YOUR INSTRUCTIONS: Go through the material below and copy each line where the word "such" appears.

*** Opening RECORDS TO USE ***

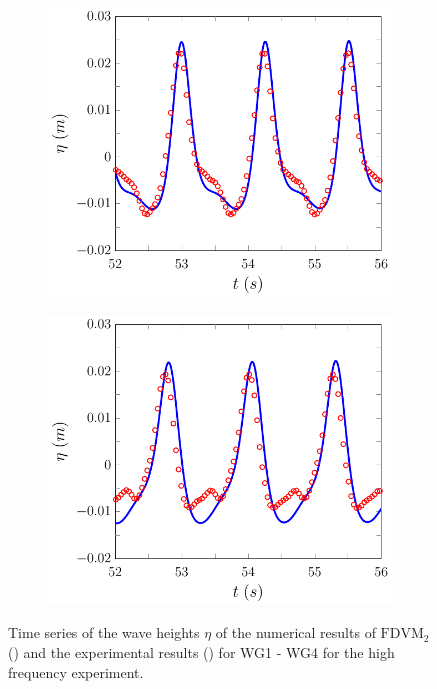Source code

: \begin{figure}
\begin{subfigure}{0.5\textwidth}
		\vspace{0.5cm}
	\end{subfigure}
	\begin{subfigure}{0.5\textwidth}
		\includegraphics[width=\textwidth]{./chp6/figures/Experiment/Beji/sh/FDVMWG3.pdf}
		\vspace{0.5cm}
	\end{subfigure}%
	\begin{subfigure}{0.5\textwidth}
		\includegraphics[width=\textwidth]{./chp6/figures/Experiment/Beji/sh/FDVMWG4.pdf}
		\vspace{0.5cm}
	\end{subfigure}
	\caption{Time series of the wave heights $\eta$ of the numerical results of $\text{FDVM}_2$ ({\color{blue}\solidrule}) and the experimental results () for WG1 - WG4 for the high frequency experiment.}
	\label{fig:BejishWG1to4FDVM}
\end{figure}
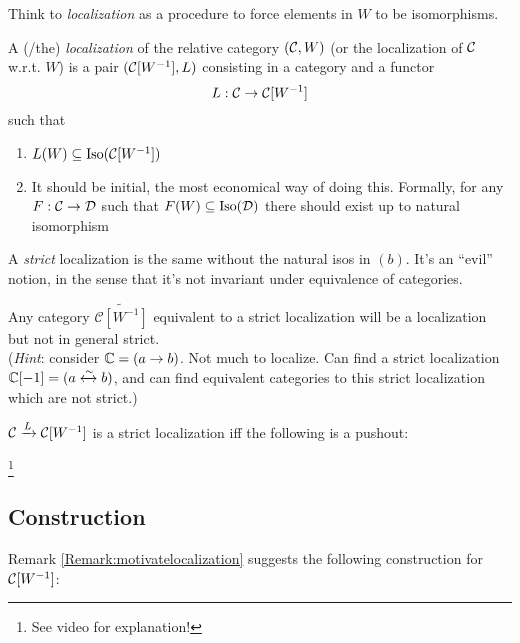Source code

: \documentclass[class=report, crop=false,a4paper,twoside]{standalone}
\begin{document}
Think to \emph{localization} as a procedure to force elements in $W$ to be isomorphisms.
\begin{definition}
	A (/the) \emph{localization} of the relative category $(\mathcal{C},W)$ (or the localization of $\mathcal{C}$ w.r.t. $W$) is a pair $(\mathcal{C}[W^{-1}] , L)$ consisting in a category and a functor
	\[
	L: \mathcal{C} \to \mathcal{C}[W^{-1}]
	\]
	such that
	\begin{enumerate}
		\item $L(W) \subseteq \operatorname{Iso}(\mathcal{C}[W^{-1}])$
		\item It should be initial, the most economical way of doing this. Formally, for any $F: \mathcal{C} \to \mathcal{D}$ such that $F(W) \subseteq \operatorname{Iso}(\mathcal{D})$ there should exist up to natural isomorphism
		\begin{center}
		\end{center}
	\end{enumerate}
	A \emph{strict} localization is the same without the natural isos in $(b)$. It's an ``evil'' notion, in the sense that it's not invariant under equivalence of categories.
\end{definition}

	\begin{exercise}
	Any category $\widetilde{\mathcal{C}[W^{-1}]}$ equivalent to a strict localization will be a localization but not in general strict.
	\\
	(\emph{Hint}: consider $\mathbb{C} = (a \to b)$. Not much to localize. Can find a strict localization $\mathbb{C}[-1] = (a \xleftrightarrow{\sim} b)$, and can find equivalent categories to this strict localization which are not strict.)
	\end{exercise}

\begin{remark}\label{Remark:motivatelocalization}
	$\mathcal{C} \xrightarrow{L} \mathcal{C}[W^{-1}]$ is a strict localization iff the following is a pushout:
	
	\footnote{See video for explanation!}
\end{remark}

\subsection{Construction}
Remark \ref{Remark:motivatelocalization} suggests the following construction for $\mathcal{C}[W^{-1}]$:
\end{document}
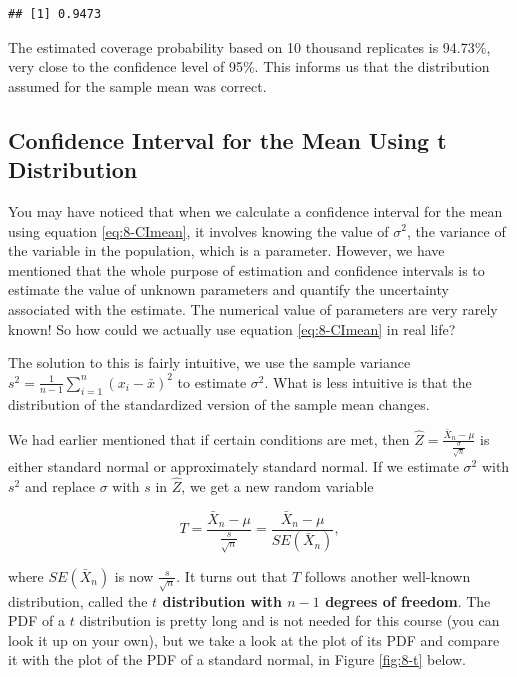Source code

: \documentclass[
]{book}
\theoremstyle{definition}
\theoremstyle{definition}
\theoremstyle{definition}
\theoremstyle{definition}
\theoremstyle{remark}
\begin{document}
\begin{verbatim}
## [1] 0.9473
\end{verbatim}

The estimated coverage probability based on 10 thousand replicates is 94.73\%, very close to the confidence level of 95\%. This informs us that the distribution assumed for the sample mean was correct.

\hypertarget{CImeant}{%
\subsection{Confidence Interval for the Mean Using t Distribution}\label{CImeant}}

You may have noticed that when we calculate a confidence interval for the mean using equation \eqref{eq:8-CImean}, it involves knowing the value of \(\sigma^2\), the variance of the variable in the population, which is a parameter. However, we have mentioned that the whole purpose of estimation and confidence intervals is to estimate the value of unknown parameters and quantify the uncertainty associated with the estimate. The numerical value of parameters are very rarely known! So how could we actually use equation \eqref{eq:8-CImean} in real life?

The solution to this is fairly intuitive, we use the sample variance \(s^2 = \frac{1}{n-1} \sum_{i=1}^n (x_i - \bar{x})^2\) to estimate \(\sigma^2\). What is less intuitive is that the distribution of the standardized version of the sample mean changes.

We had earlier mentioned that if certain conditions are met, then \(\hat{Z} = \frac{\bar{X}_n - \mu}{\frac{\sigma}{\sqrt{n}}}\) is either standard normal or approximately standard normal. If we estimate \(\sigma^2\) with \(s^2\) and replace \(\sigma\) with \(s\) in \(\hat{Z}\), we get a new random variable

\begin{equation} 
T =  \frac{\bar{X}_n - \mu}{\frac{s}{\sqrt{n}}} = \frac{\bar{X}_n - \mu}{SE(\bar{X}_n)},
\label{eq:8-tstat}
\end{equation}

where \(SE(\bar{X}_n)\) is now \(\frac{s}{\sqrt{n}}\). It turns out that \(T\) follows another well-known distribution, called the \textbf{\(t\) distribution with \(n-1\) degrees of freedom}. The PDF of a \(t\) distribution is pretty long and is not needed for this course (you can look it up on your own), but we take a look at the plot of its PDF and compare it with the plot of the PDF of a standard normal, in Figure \ref{fig:8-t} below.
\end{document}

*** Closing RECORDS TO USE ***

TASK SOLUTION:
	such that
		\item It should be initial, the most economical way of doing this. Formally, for any $F: \mathcal{C} \to \mathcal{D}$ such that $F(W) \subseteq \operatorname{Iso}(\mathcal{D})$ there should exist up to natural isomorphism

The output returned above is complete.